El nuevo largometraje del húngaro Kornél Mundruzcó, en cuyo planteamiento –y también en algunas de sus formas– habrá no pocos que encuentren ecos inesperados de El origen del planeta de los simios (2011, Rupert Wyatt), conserva esa truculencia tan característica en las historias del director, si bien hay que indicar con luces de neón que esta rareza sobre los albores de una revolución canina no tiene absolutamente nada de anecdótico y sí todo de noticioso: White God pertenece a ese extraordinario grupo de títulos capaces de construir narración desde la poética del mundo animal –a su paso por el Festival de Cannes, donde ganó el premio Un certain regard, hubo quien la comparó con Al azar de Baltasar (1966) de Bresson–, en este caso un perro devenido en sujeto trágico tras separarse de su dueña, cuando el padre de ésta se niegue a pagar la tasa que le exige el ayuntamiento por no tratarse de una raza pura. La tremenda fuerza expresiva del filme queda sintetizada en algo tan conceptualmente simple como el perro co-protagonista gruñendo: los colmillos por delante y, asomando escasos centímetros detrás, unos grandes ojos aterrados, quizá ante la incomprensión de un juego de la violencia que se le ha impuesto y del que, al parecer, no le va a quedar más remedio que participar para sobrevivir.

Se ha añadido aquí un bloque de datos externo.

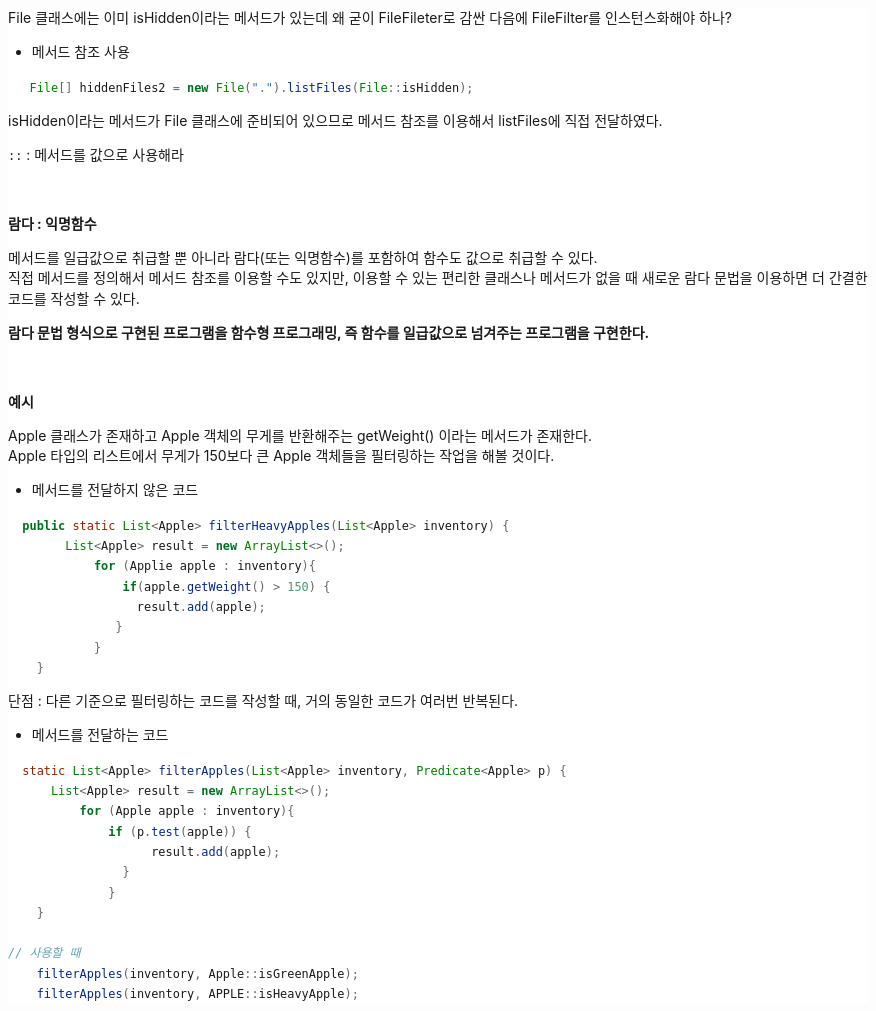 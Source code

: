File 클래스에는 이미 isHidden이라는 메서드가 있는데 왜 굳이 FileFileter로 감싼 다음에 FileFilter를 인스턴스화해야 하나?

- 메서드 참조 사용

```java
   File[] hiddenFiles2 = new File(".").listFiles(File::isHidden);
```

isHidden이라는 메서드가 File 클래스에 준비되어 있으므로 메서드 참조를 이용해서 listFiles에 직접 전달하였다.<br/>

`::`  : 메서드를 값으로 사용해라

<br/>

**람다 : 익명함수**

메서드를 일급값으로 취급할 뿐 아니라 람다(또는 익명함수)를 포함하여 함수도 값으로 취급할 수 있다.<br/>직접 메서드를 정의해서 메서드 참조를 이용할 수도 있지만, 이용할 수 있는 편리한 클래스나 메서드가 없을 때 새로운 람다 문법을 이용하면 더 간결한 코드를 작성할 수 있다.<br/>

**람다 문법 형식으로 구현된 프로그램을 함수형 프로그래밍, 즉 함수를 일급값으로 넘겨주는 프로그램을 구현한다.**

<br/>

**예시**

Apple 클래스가 존재하고 Apple 객체의 무게를 반환해주는 getWeight() 이라는 메서드가 존재한다.<br/>Apple 타입의 리스트에서 무게가 150보다 큰 Apple 객체들을 필터링하는 작업을 해볼 것이다.

-  메서드를 전달하지 않은 코드

```java
  public static List<Apple> filterHeavyApples(List<Apple> inventory) {
        List<Apple> result = new ArrayList<>();
            for (Applie apple : inventory){
                if(apple.getWeight() > 150) {
                  result.add(apple);
               }
            }
    }
```

단점 : 다른 기준으로 필터링하는 코드를 작성할 때, 거의 동일한 코드가 여러번 반복된다.<br/>

- 메서드를 전달하는 코드

```java
  static List<Apple> filterApples(List<Apple> inventory, Predicate<Apple> p) {
      List<Apple> result = new ArrayList<>();
          for (Apple apple : inventory){
              if (p.test(apple)) {
                    result.add(apple);
                }
              }
    } 

// 사용할 때
	filterApples(inventory, Apple::isGreenApple);
	filterApples(inventory, APPLE::isHeavyApple);
```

Nada que ver, en cambio, con los humanos que tiene enfrente, organismos pluricelulares que, si no fuera porque hablan de vez en cuando y tocan instrumentos, fácilmente podrían resultar tan complejos como un guisante. Borrachas en su narcisismo, las personas de White God aparecen retratadas como un imperio en decadencia, que entienden la crueldad como una agradable distracción y, casi como cantaban Moncho e Mailo Sapoconchos, convierten a Wagner en algo fácil de silbar. En sus inolvidables escena y plano finales, algo de signo precisamente tan apocalíptico como una trompeta será, sin embargo, reimaginado por Mundruzcó como justo lo contrario: un recóndito Santo Grial de la sensibilidad y la empatía, las que nos igualan más allá de todo raciocinio, la que nos conectan con el placer y el sufrimiento propios y ajenos y desde las que, a lo mejor, podemos empezar a entendernos.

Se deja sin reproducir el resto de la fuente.